◆ **Data for this exercise**
—————
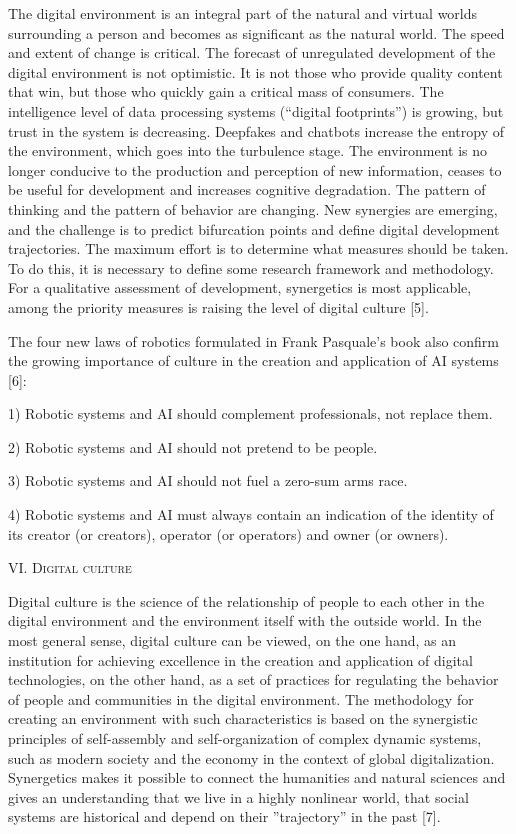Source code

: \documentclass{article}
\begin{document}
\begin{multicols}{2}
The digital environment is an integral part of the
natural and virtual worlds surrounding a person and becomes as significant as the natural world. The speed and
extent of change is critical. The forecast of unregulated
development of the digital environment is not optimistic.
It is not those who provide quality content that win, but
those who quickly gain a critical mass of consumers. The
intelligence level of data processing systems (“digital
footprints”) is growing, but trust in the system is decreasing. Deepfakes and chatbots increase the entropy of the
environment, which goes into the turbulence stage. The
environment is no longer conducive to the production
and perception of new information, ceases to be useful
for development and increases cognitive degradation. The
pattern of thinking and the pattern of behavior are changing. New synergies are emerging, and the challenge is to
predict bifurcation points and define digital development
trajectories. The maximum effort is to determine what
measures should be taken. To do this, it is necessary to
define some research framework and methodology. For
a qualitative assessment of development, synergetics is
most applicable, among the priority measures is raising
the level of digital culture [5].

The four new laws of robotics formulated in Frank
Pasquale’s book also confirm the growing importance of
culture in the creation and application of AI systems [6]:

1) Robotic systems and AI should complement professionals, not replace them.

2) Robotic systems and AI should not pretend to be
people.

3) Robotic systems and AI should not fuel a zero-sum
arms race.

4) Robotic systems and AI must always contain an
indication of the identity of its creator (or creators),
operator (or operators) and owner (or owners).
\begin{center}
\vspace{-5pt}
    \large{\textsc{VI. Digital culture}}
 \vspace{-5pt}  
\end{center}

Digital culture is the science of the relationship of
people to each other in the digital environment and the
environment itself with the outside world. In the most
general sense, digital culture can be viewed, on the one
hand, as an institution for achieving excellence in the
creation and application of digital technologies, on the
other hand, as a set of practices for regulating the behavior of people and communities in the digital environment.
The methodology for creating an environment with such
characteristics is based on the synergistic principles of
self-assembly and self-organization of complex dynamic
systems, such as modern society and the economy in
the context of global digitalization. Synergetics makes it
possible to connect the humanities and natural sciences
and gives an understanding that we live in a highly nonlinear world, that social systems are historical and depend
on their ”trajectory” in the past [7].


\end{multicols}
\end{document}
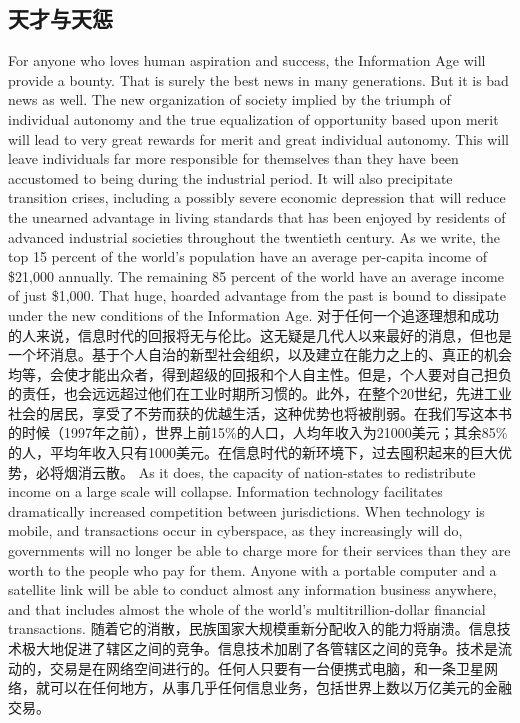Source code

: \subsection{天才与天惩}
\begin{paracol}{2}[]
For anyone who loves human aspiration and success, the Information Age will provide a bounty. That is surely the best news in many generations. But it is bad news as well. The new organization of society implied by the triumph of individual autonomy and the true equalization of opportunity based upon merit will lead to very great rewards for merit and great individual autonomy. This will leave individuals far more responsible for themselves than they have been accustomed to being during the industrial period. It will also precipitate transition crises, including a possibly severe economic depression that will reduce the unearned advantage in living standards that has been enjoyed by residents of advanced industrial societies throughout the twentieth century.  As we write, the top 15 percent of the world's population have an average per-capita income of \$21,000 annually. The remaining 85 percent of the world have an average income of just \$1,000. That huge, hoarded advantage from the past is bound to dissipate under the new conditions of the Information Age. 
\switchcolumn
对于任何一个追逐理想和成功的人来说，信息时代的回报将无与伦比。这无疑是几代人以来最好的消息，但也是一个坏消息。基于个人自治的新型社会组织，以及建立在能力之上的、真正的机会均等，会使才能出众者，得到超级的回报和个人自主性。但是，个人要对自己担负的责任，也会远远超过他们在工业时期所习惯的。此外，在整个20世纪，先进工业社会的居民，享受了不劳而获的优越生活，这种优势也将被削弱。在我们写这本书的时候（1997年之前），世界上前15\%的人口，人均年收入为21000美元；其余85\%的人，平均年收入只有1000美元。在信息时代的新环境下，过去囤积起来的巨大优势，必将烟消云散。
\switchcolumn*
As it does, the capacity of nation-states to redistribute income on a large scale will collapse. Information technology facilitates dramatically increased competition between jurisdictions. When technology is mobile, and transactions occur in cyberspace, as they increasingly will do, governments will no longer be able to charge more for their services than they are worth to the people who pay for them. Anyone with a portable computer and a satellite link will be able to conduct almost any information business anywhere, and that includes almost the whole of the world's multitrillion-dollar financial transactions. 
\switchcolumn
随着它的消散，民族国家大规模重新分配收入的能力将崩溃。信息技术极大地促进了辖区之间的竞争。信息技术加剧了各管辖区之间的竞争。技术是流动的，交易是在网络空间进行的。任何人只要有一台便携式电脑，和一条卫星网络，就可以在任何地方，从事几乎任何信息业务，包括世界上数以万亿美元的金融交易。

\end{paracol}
—————
◆ **What you have to do**
Print all the lines above again exactly, without any pictures.

◆ **Solution to this problem**
Source code

: \documentclass{article}
\begin{document}
\begin{multicols}{2}
The digital environment is an integral part of the
natural and virtual worlds surrounding a person and becomes as significant as the natural world. The speed and
extent of change is critical. The forecast of unregulated
development of the digital environment is not optimistic.
It is not those who provide quality content that win, but
those who quickly gain a critical mass of consumers. The
intelligence level of data processing systems (“digital
footprints”) is growing, but trust in the system is decreasing. Deepfakes and chatbots increase the entropy of the
environment, which goes into the turbulence stage. The
environment is no longer conducive to the production
and perception of new information, ceases to be useful
for development and increases cognitive degradation. The
pattern of thinking and the pattern of behavior are changing. New synergies are emerging, and the challenge is to
predict bifurcation points and define digital development
trajectories. The maximum effort is to determine what
measures should be taken. To do this, it is necessary to
define some research framework and methodology. For
a qualitative assessment of development, synergetics is
most applicable, among the priority measures is raising
the level of digital culture [5].

The four new laws of robotics formulated in Frank
Pasquale’s book also confirm the growing importance of
culture in the creation and application of AI systems [6]:

1) Robotic systems and AI should complement professionals, not replace them.

2) Robotic systems and AI should not pretend to be
people.

3) Robotic systems and AI should not fuel a zero-sum
arms race.

4) Robotic systems and AI must always contain an
indication of the identity of its creator (or creators),
operator (or operators) and owner (or owners).
\begin{center}
\vspace{-5pt}
    \large{\textsc{VI. Digital culture}}
 \vspace{-5pt}  
\end{center}

Digital culture is the science of the relationship of
people to each other in the digital environment and the
environment itself with the outside world. In the most
general sense, digital culture can be viewed, on the one
hand, as an institution for achieving excellence in the
creation and application of digital technologies, on the
other hand, as a set of practices for regulating the behavior of people and communities in the digital environment.
The methodology for creating an environment with such
characteristics is based on the synergistic principles of
self-assembly and self-organization of complex dynamic
systems, such as modern society and the economy in
the context of global digitalization. Synergetics makes it
possible to connect the humanities and natural sciences
and gives an understanding that we live in a highly nonlinear world, that social systems are historical and depend
on their ”trajectory” in the past [7].


\end{multicols}
\end{document}
Source code

: \subsection{天才与天惩}
\begin{paracol}{2}[]
For anyone who loves human aspiration and success, the Information Age will provide a bounty. That is surely the best news in many generations. But it is bad news as well. The new organization of society implied by the triumph of individual autonomy and the true equalization of opportunity based upon merit will lead to very great rewards for merit and great individual autonomy. This will leave individuals far more responsible for themselves than they have been accustomed to being during the industrial period. It will also precipitate transition crises, including a possibly severe economic depression that will reduce the unearned advantage in living standards that has been enjoyed by residents of advanced industrial societies throughout the twentieth century.  As we write, the top 15 percent of the world's population have an average per-capita income of \$21,000 annually. The remaining 85 percent of the world have an average income of just \$1,000. That huge, hoarded advantage from the past is bound to dissipate under the new conditions of the Information Age. 
\switchcolumn
对于任何一个追逐理想和成功的人来说，信息时代的回报将无与伦比。这无疑是几代人以来最好的消息，但也是一个坏消息。基于个人自治的新型社会组织，以及建立在能力之上的、真正的机会均等，会使才能出众者，得到超级的回报和个人自主性。但是，个人要对自己担负的责任，也会远远超过他们在工业时期所习惯的。此外，在整个20世纪，先进工业社会的居民，享受了不劳而获的优越生活，这种优势也将被削弱。在我们写这本书的时候（1997年之前），世界上前15\%的人口，人均年收入为21000美元；其余85\%的人，平均年收入只有1000美元。在信息时代的新环境下，过去囤积起来的巨大优势，必将烟消云散。
\switchcolumn*
As it does, the capacity of nation-states to redistribute income on a large scale will collapse. Information technology facilitates dramatically increased competition between jurisdictions. When technology is mobile, and transactions occur in cyberspace, as they increasingly will do, governments will no longer be able to charge more for their services than they are worth to the people who pay for them. Anyone with a portable computer and a satellite link will be able to conduct almost any information business anywhere, and that includes almost the whole of the world's multitrillion-dollar financial transactions. 
\switchcolumn
随着它的消散，民族国家大规模重新分配收入的能力将崩溃。信息技术极大地促进了辖区之间的竞争。信息技术加剧了各管辖区之间的竞争。技术是流动的，交易是在网络空间进行的。任何人只要有一台便携式电脑，和一条卫星网络，就可以在任何地方，从事几乎任何信息业务，包括世界上数以万亿美元的金融交易。

\end{paracol}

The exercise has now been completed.